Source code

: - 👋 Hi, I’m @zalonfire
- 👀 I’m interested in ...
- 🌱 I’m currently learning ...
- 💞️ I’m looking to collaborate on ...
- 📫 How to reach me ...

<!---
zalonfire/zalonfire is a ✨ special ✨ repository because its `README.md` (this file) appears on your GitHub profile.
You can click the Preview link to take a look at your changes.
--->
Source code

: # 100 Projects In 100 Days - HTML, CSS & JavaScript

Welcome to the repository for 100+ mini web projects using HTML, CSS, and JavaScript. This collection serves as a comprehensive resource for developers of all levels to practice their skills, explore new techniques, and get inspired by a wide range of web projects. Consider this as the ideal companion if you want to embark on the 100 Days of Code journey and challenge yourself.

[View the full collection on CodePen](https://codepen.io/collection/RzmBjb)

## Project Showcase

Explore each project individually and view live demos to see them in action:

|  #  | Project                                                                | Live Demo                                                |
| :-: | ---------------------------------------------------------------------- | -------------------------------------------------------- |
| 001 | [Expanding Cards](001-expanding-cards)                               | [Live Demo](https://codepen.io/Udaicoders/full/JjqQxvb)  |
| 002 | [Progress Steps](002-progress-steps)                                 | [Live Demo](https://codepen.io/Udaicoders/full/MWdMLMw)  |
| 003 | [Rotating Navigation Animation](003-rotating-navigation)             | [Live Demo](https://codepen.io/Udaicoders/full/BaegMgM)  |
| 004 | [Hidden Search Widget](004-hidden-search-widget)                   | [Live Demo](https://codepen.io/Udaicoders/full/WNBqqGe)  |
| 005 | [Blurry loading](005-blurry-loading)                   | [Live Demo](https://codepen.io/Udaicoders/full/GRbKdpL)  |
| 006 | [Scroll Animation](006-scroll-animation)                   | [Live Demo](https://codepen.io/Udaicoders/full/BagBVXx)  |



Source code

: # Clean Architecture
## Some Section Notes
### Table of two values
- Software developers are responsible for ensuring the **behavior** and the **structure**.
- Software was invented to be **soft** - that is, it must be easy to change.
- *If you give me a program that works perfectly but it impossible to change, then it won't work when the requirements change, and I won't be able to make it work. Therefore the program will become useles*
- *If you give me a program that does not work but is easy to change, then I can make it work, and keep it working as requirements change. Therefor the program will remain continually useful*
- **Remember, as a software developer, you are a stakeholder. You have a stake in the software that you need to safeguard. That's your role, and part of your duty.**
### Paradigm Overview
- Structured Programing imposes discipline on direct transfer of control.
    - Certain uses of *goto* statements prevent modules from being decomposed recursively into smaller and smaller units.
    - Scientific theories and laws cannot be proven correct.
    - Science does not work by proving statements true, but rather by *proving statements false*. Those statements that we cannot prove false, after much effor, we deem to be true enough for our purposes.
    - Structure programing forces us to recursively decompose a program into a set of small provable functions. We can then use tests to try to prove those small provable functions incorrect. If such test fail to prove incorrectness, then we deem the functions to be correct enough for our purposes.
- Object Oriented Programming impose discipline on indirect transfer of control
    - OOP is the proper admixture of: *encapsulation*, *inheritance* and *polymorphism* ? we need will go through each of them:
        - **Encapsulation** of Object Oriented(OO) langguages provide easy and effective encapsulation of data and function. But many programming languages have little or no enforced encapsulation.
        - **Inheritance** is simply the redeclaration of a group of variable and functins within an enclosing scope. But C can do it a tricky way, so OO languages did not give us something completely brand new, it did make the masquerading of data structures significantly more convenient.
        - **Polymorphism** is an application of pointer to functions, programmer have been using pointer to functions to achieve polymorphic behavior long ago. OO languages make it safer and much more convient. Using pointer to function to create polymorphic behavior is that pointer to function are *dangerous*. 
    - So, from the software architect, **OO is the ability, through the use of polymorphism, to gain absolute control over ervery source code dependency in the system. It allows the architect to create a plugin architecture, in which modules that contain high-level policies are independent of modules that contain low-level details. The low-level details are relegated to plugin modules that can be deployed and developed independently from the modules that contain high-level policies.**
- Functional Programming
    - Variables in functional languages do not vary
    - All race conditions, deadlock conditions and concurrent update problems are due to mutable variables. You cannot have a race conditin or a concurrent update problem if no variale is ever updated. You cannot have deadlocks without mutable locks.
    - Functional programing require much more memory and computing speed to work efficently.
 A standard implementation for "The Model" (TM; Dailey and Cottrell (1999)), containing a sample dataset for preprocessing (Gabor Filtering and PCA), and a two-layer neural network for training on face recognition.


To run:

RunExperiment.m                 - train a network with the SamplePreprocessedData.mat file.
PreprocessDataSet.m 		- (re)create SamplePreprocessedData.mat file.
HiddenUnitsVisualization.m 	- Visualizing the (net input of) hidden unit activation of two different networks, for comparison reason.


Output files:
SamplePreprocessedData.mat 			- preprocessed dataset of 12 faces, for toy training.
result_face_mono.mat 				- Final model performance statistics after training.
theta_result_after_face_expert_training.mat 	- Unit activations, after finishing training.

*INSTRUCTIONS TO FOLLOW:*
Every line with the word "give" in it should be copied from the listing above.

*ANSWER AREA:*
- *If you give me a program that works perfectly but it impossible to change, then it won't work when the requirements change, and I won't be able to make it work. Therefore the program will become useles*
- *If you give me a program that does not work but is easy to change, then I can make it work, and keep it working as requirements change. Therefor the program will remain continually useful*
        - **Inheritance** is simply the redeclaration of a group of variable and functins within an enclosing scope. But C can do it a tricky way, so OO languages did not give us something completely brand new, it did make the masquerading of data structures significantly more convenient.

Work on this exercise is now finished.